We now turn from page 13 to page 14, and in the opening paragraph a claim is made without qualification that "Chinese interests" own a 100kW station that is currently broadcasting from Mexico into California, USA. If we are generous and allow the author of that claim an "escape clause", we could admit that if those same "Chinese interests" were Mexican nationals of Chinese ancestry, then Rusling's statement would be true. However, the Government of Mexico does not allow foreign nationals to own its stations.
The original purpose and activities of those stations was long ago consigned to the past, and here I can write with first-hand knowledge.
The core trio I am working with to create my Review, once had plans to use a Mexican 'border-blaster' known as XERF at Ciudad Acuña, which owned a restored 250kW RCA transmitter. It was part of a project in the 1980s that was inspired and promoted by Don Pierson, who in 1964 created a station called 'Wonderful Radio London' which began broadcasting from a ship anchored off the coast of south-east England.
The new plan by Don Pierson, with his original Station Manager Ben Toney at the helm, was to begin leasing time incrementally over XERF and broadcast to the USA as 'Radio London, America'. Unfortunately a dispute began over the format. Originally WRLI was to be a CHR ('Contemporary Hit Radio') station, but economics steered this Texas project towards Country music, while others wanted it to play oldies for which commercial sponsorship was non-existent. Here are the PAMS jingles (click to play) that were made for the oldies version.

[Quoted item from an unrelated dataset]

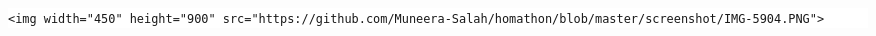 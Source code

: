     <img width="450" height="900" src="https://github.com/Muneera-Salah/homathon/blob/master/screenshot/IMG-5904.PNG">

Then, as a follow-up these shows would be syndicated over other USA radio stations, and finally, a new ship-based project called 'WRLI' (Wonderful Radio London International), and a sister station called 'VFG' (Voice of the Free Gospel), would begin transmitting programs to the United Kingdom. That was the plan which was then put into motion when Ben Toney and Mervyn Hagger went to Del Rio, Texas (directly across the US-Mexico border of Ciudad Acuña, Mexico), to conclude a contract with the U.S. agent for XERF.

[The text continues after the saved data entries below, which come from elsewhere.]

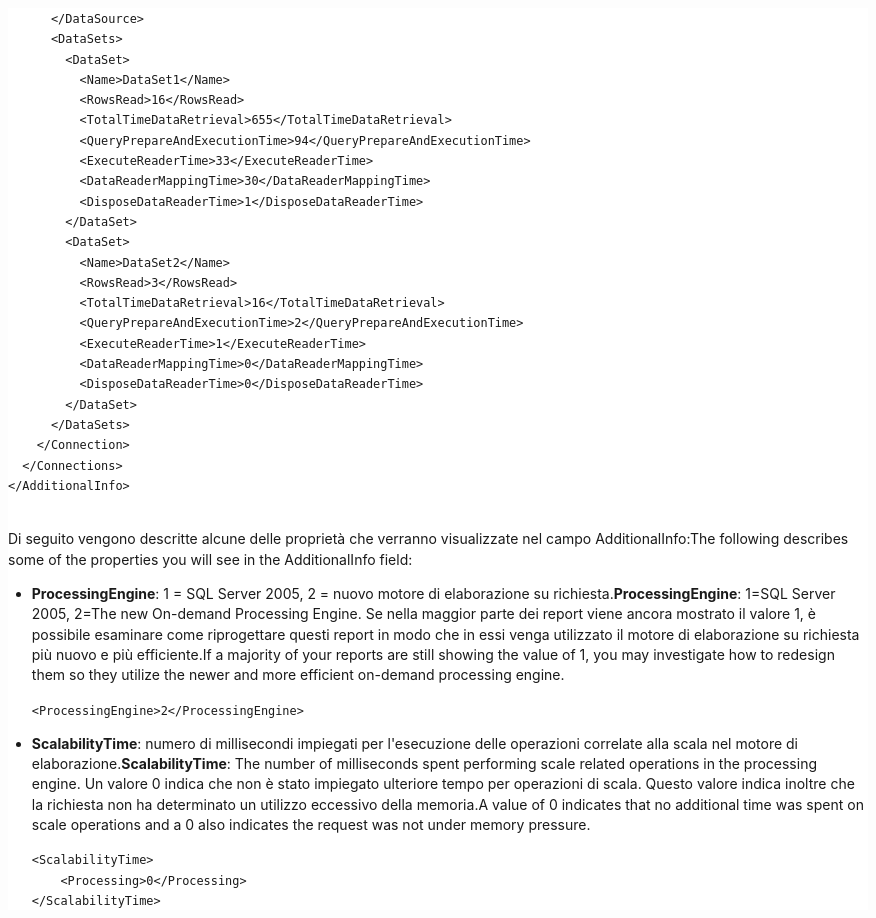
 ```  
      </DataSource>  
      <DataSets>  
        <DataSet>  
          <Name>DataSet1</Name>  
          <RowsRead>16</RowsRead>  
          <TotalTimeDataRetrieval>655</TotalTimeDataRetrieval>  
          <QueryPrepareAndExecutionTime>94</QueryPrepareAndExecutionTime>  
          <ExecuteReaderTime>33</ExecuteReaderTime>  
          <DataReaderMappingTime>30</DataReaderMappingTime>  
          <DisposeDataReaderTime>1</DisposeDataReaderTime>  
        </DataSet>  
        <DataSet>  
          <Name>DataSet2</Name>  
          <RowsRead>3</RowsRead>  
          <TotalTimeDataRetrieval>16</TotalTimeDataRetrieval>  
          <QueryPrepareAndExecutionTime>2</QueryPrepareAndExecutionTime>  
          <ExecuteReaderTime>1</ExecuteReaderTime>  
          <DataReaderMappingTime>0</DataReaderMappingTime>  
          <DisposeDataReaderTime>0</DisposeDataReaderTime>  
        </DataSet>  
      </DataSets>  
    </Connection>  
  </Connections>  
</AdditionalInfo>  
  
```  
  
 <span data-ttu-id="3bad6-236">Di seguito vengono descritte alcune delle proprietà che verranno visualizzate nel campo AdditionalInfo:</span><span class="sxs-lookup"><span data-stu-id="3bad6-236">The following describes some of the properties you will see in the AdditionalInfo field:</span></span>  
  
-   <span data-ttu-id="3bad6-237">**ProcessingEngine**: 1 = SQL Server 2005, 2 = nuovo motore di elaborazione su richiesta.</span><span class="sxs-lookup"><span data-stu-id="3bad6-237">**ProcessingEngine**: 1=SQL Server 2005, 2=The new On-demand Processing Engine.</span></span> <span data-ttu-id="3bad6-238">Se nella maggior parte dei report viene ancora mostrato il valore 1, è possibile esaminare come riprogettare questi report in modo che in essi venga utilizzato il motore di elaborazione su richiesta più nuovo e più efficiente.</span><span class="sxs-lookup"><span data-stu-id="3bad6-238">If a majority of your reports are still showing the value of 1, you may investigate how to redesign them so they utilize the newer and more efficient on-demand processing engine.</span></span>  
  
     `<ProcessingEngine>2</ProcessingEngine>`  
  
-   <span data-ttu-id="3bad6-239">**ScalabilityTime**: numero di millisecondi impiegati per l'esecuzione delle operazioni correlate alla scala nel motore di elaborazione.</span><span class="sxs-lookup"><span data-stu-id="3bad6-239">**ScalabilityTime**: The number of milliseconds spent performing scale related operations in the processing engine.</span></span> <span data-ttu-id="3bad6-240">Un valore 0 indica che non è stato impiegato ulteriore tempo per operazioni di scala. Questo valore indica inoltre che la richiesta non ha determinato un utilizzo eccessivo della memoria.</span><span class="sxs-lookup"><span data-stu-id="3bad6-240">A value of 0 indicates that no additional time was spent on scale operations and a 0 also indicates the request was not under memory pressure.</span></span>  
  
    ```  
    <ScalabilityTime>  
        <Processing>0</Processing>  
    </ScalabilityTime>  
    ```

The involvement with XERF was quite extensive, and it led to plans that would have turned its broadcasting hours after midnight into transmissions of 'Radio London, America', while still giving English and Spanish station identifications as being transmissions via XERF. This was required by the laws governing broadcasts originating in Mexico; even when the programming originated from outside of Mexico. You can hear the beginnings of this entire plan being put into operation via a combined and back-to-back recording of the first and second broadcasts over XERF which began on Monday, August 13, 1984:
In addition to this information about the 'border-blasters' from Mexico, I have access to other documents relating the 'WRLI' related venture. It eventually morphed into an academic research project involving radio and television programs, newspaper articles, and various monographs.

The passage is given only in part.